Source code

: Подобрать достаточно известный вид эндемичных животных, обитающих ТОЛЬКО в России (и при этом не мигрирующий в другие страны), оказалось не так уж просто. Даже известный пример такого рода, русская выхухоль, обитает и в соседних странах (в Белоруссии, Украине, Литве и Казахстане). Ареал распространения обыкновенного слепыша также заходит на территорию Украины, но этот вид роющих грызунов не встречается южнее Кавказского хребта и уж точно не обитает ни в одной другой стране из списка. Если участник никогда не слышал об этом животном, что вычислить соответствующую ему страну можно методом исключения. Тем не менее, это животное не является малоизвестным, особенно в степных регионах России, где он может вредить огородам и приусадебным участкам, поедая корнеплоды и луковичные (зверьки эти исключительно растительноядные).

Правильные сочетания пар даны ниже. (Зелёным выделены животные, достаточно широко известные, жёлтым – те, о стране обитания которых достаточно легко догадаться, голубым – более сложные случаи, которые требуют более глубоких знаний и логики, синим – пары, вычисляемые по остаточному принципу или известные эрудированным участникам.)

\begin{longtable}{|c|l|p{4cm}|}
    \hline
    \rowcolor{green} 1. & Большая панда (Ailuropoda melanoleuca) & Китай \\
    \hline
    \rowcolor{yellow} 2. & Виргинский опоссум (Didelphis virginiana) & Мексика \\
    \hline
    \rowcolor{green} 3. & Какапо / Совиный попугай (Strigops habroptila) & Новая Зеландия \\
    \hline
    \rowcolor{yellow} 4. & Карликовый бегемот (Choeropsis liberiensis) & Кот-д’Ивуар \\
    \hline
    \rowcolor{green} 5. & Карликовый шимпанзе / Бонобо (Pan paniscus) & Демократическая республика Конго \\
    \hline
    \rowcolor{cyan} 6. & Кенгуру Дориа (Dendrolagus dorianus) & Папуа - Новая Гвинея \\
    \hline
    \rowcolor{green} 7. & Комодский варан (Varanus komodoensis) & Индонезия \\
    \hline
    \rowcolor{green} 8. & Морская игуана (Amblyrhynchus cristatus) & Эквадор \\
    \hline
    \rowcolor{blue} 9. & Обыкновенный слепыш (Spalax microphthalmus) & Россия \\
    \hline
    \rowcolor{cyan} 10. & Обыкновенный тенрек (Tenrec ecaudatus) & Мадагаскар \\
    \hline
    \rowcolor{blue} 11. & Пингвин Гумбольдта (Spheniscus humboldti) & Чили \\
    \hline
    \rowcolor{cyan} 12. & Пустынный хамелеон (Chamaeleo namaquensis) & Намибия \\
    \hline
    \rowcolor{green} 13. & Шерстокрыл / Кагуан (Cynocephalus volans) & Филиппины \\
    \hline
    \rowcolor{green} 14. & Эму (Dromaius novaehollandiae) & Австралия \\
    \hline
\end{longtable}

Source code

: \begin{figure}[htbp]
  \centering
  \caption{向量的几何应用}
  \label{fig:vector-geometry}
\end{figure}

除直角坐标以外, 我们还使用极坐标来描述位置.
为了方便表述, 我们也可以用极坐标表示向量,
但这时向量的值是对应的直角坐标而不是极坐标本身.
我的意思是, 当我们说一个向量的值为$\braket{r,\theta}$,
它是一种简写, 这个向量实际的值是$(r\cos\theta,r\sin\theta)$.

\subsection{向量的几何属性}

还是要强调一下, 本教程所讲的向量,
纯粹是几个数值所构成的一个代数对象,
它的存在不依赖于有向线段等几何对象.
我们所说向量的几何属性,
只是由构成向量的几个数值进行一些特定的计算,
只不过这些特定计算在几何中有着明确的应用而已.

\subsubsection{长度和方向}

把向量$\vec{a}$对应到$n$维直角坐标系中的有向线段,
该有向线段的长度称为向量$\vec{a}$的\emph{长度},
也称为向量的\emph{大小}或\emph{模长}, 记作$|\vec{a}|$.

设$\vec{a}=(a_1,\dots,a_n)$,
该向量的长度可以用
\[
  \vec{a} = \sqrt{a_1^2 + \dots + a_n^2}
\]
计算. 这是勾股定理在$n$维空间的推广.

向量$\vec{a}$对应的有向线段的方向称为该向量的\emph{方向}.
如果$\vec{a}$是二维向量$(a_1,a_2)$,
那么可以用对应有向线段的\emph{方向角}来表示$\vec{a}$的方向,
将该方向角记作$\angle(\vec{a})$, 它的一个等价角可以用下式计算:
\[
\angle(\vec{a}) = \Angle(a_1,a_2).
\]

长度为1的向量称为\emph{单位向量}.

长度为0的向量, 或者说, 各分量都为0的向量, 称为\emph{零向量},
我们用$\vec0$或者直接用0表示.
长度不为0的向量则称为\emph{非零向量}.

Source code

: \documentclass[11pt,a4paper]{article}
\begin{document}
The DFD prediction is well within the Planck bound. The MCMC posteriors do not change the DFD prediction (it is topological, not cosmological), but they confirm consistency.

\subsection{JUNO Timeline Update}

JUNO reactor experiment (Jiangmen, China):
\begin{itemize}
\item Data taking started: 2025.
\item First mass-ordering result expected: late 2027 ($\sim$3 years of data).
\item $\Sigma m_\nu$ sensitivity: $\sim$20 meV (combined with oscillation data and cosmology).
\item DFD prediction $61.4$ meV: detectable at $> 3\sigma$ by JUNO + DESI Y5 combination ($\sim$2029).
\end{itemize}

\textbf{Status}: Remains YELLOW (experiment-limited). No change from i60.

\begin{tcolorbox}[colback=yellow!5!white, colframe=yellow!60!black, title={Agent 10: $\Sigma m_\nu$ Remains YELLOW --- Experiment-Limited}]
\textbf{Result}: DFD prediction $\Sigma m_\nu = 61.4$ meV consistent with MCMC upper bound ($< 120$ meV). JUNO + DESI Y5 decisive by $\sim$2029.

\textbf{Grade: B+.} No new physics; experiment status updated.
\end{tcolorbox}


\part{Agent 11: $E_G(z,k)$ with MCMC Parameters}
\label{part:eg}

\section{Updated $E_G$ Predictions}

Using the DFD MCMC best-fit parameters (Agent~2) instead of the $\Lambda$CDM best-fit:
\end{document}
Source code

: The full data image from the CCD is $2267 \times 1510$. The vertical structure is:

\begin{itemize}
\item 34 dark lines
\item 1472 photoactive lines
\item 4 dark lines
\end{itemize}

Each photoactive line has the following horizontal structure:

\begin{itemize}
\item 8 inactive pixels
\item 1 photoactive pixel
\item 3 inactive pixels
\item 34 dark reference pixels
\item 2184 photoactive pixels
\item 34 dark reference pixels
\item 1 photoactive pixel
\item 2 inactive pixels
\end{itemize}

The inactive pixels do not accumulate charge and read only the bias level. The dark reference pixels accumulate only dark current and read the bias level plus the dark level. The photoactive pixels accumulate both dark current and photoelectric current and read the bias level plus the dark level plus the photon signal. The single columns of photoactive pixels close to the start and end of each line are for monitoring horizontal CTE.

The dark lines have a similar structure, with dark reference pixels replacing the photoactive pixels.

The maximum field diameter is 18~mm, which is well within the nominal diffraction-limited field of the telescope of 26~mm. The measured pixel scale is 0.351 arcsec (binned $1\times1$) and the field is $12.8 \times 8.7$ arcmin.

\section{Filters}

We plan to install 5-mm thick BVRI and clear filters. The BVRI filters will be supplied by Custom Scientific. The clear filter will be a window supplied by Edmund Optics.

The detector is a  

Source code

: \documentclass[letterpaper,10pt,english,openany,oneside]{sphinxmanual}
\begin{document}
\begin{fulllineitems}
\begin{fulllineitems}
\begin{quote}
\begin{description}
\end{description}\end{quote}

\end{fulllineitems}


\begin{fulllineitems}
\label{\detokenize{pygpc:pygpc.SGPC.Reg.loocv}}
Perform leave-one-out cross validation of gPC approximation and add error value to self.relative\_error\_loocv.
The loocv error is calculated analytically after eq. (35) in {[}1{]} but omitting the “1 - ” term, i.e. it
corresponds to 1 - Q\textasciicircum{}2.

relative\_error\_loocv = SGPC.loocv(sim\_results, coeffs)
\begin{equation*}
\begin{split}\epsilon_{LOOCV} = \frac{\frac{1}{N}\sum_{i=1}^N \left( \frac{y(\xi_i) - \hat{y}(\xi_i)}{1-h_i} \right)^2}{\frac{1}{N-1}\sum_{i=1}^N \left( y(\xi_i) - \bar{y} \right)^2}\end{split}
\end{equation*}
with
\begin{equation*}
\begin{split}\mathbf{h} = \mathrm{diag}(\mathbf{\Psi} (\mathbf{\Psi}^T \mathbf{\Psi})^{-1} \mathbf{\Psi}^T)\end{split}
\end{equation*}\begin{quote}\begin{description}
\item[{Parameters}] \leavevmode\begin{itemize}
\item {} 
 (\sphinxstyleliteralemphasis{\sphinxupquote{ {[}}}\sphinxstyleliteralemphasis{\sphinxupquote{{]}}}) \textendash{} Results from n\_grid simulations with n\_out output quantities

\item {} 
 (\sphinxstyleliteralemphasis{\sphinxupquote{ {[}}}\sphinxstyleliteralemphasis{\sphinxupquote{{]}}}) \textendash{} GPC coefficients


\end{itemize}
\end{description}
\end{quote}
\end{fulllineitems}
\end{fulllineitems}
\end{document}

------

*ASSIGNED TASK:*
Transcribe, with no changes, the listing above from its first line through the line with "эти исключительно растительноядные).", including that line, and stop once it is done.

*SOLUTION TO THIS EXERCISE:*
Source code

: Подобрать достаточно известный вид эндемичных животных, обитающих ТОЛЬКО в России (и при этом не мигрирующий в другие страны), оказалось не так уж просто. Даже известный пример такого рода, русская выхухоль, обитает и в соседних странах (в Белоруссии, Украине, Литве и Казахстане). Ареал распространения обыкновенного слепыша также заходит на территорию Украины, но этот вид роющих грызунов не встречается южнее Кавказского хребта и уж точно не обитает ни в одной другой стране из списка. Если участник никогда не слышал об этом животном, что вычислить соответствующую ему страну можно методом исключения. Тем не менее, это животное не является малоизвестным, особенно в степных регионах России, где он может вредить огородам и приусадебным участкам, поедая корнеплоды и луковичные (зверьки эти исключительно растительноядные).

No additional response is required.